Every decade sees thousands of albums released, each barely making its mark in the world. But there are those albums that are so revolutionary, filled with an urgency and a potency to shatter our preconceived notions of music, that they deserve attention. Dangerous is not Judas Priest, NWA, Slayer, or any rap album from the last fifteen years. Those artists and albums were simply selling an image. In this sense, dangerous refers to that music which punctured and tore the musical zeitgeist. And so begins our list, beginning with entry number one:

Pink Flag - Wire

1977 saw the birth of punk, and with it the death of standard rock and roll as it had been known up until that year. Seminal bands emerged and used punk as a method of shattering all the fat and excess from rock and roll, a purification of an over-sexed and commercialized sound. Thus, punk presented rock and roll in its simplest form: three chords, verse-chorus-verse.

But an English quartet would quickly and radically change punk in 1977. The band? Wire.

The songs contained within their debut album, Pink Flag, stripped punk down to its core essential.
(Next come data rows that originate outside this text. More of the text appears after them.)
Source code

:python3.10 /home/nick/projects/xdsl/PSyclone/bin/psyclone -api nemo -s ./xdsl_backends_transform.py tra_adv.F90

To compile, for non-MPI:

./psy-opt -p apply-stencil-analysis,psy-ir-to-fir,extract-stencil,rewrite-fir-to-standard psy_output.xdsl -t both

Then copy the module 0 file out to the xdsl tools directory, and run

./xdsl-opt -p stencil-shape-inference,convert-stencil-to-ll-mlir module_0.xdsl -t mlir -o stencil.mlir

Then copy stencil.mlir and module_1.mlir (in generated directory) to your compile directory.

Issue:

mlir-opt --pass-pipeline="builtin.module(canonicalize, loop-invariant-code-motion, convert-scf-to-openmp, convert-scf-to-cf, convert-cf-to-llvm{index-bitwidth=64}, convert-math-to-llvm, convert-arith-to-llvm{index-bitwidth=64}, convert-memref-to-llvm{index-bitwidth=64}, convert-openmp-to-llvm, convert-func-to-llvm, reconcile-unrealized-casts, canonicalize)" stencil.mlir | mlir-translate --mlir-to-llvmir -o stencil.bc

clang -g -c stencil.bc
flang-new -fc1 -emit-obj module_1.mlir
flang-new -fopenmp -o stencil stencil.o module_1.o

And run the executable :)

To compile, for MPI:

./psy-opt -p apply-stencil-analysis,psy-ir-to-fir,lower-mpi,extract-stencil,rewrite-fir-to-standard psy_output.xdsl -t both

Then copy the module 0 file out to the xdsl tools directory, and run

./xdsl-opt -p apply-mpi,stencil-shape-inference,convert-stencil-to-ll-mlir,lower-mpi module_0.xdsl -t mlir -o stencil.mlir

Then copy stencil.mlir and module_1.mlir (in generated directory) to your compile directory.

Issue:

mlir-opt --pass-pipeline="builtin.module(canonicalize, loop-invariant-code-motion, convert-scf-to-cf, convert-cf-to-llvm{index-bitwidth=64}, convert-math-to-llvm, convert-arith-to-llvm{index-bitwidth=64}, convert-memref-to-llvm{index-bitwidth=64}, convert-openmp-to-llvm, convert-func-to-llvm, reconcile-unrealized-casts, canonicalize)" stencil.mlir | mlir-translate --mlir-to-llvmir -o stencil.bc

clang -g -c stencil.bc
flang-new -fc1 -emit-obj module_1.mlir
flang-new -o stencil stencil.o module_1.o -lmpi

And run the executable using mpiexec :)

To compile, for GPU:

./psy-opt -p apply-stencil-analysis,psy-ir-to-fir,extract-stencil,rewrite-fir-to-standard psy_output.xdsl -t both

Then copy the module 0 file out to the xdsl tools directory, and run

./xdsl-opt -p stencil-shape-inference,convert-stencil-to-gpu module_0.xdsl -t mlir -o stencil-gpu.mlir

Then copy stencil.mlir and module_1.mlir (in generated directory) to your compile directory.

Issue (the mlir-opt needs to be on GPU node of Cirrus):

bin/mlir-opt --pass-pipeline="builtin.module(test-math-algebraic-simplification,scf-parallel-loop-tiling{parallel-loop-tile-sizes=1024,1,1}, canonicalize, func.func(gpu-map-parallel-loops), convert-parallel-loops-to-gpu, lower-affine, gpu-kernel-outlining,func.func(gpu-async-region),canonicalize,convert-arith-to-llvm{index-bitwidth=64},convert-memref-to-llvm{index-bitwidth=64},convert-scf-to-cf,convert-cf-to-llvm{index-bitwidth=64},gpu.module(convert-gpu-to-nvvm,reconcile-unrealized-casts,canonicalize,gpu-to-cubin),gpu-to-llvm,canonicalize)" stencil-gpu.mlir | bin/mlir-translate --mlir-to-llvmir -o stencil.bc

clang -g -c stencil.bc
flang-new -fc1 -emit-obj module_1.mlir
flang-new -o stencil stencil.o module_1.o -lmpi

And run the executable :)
If a verse were not needed, Wire would discard it. If that additional chord did not need to be strummed, Wire would not strum it. If a song only need be twenty eight seconds long, Wire would only play the song for twenty eight seconds. Most songs clock in at under two minutes, filled with an urgency that not even the newest punk band could match. This is the sound of punk's bare bones.

With this album, Wire grabbed punk by the throat and held it at the edge of the musical precipice, threatening to destroy punk while showing all that it was and could ever be.